_Exercise_
Restate word for word the lines of the entries below, starting with the line that holds "10 | 5% | 98.5%" and ending with the line that holds "[pipeInto](#method-pipeinto)", and no others.

_Task input_

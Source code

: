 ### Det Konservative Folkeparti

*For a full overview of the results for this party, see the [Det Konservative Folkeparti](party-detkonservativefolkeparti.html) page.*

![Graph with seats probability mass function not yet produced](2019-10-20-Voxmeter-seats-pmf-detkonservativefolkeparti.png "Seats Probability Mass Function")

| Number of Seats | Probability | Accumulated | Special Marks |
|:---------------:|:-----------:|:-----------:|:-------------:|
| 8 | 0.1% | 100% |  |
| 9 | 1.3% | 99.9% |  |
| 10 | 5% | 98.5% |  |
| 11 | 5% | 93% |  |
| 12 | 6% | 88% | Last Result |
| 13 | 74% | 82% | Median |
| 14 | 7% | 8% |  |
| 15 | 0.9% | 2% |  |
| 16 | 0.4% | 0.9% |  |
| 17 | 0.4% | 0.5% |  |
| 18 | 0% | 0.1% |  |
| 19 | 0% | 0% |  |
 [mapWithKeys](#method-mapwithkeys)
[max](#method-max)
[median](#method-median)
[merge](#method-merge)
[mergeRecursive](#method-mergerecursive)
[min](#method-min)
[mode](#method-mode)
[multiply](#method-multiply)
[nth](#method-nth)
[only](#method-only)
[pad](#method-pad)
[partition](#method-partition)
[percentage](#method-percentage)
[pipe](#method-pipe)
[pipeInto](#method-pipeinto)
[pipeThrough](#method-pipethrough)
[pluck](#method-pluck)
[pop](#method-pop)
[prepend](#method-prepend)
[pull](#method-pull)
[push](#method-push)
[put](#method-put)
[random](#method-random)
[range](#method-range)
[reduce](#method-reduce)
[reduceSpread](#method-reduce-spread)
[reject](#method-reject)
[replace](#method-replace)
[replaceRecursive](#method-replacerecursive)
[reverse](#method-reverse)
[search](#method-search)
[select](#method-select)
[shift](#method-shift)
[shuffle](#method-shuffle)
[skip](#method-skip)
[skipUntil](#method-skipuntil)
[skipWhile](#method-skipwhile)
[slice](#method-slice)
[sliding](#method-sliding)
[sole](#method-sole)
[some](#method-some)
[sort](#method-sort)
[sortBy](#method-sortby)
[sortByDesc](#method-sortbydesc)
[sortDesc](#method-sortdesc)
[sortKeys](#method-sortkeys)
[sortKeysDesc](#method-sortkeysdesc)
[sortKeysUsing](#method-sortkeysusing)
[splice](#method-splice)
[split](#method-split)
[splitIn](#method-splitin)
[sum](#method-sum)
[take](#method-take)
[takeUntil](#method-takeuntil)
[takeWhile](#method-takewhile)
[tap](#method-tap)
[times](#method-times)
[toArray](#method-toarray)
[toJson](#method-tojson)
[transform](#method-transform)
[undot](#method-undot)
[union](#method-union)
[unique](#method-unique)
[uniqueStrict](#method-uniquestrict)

_Result for this exercise_
| 10 | 5% | 98.5% |  |
| 11 | 5% | 93% |  |
| 12 | 6% | 88% | Last Result |
| 13 | 74% | 82% | Median |
| 14 | 7% | 8% |  |
| 15 | 0.9% | 2% |  |
| 16 | 0.4% | 0.9% |  |
| 17 | 0.4% | 0.5% |  |
| 18 | 0% | 0.1% |  |
| 19 | 0% | 0% |  |
 [mapWithKeys](#method-mapwithkeys)
[max](#method-max)
[median](#method-median)
[merge](#method-merge)
[mergeRecursive](#method-mergerecursive)
[min](#method-min)
[mode](#method-mode)
[multiply](#method-multiply)
[nth](#method-nth)
[only](#method-only)
[pad](#method-pad)
[partition](#method-partition)
[percentage](#method-percentage)
[pipe](#method-pipe)
[pipeInto](#method-pipeinto)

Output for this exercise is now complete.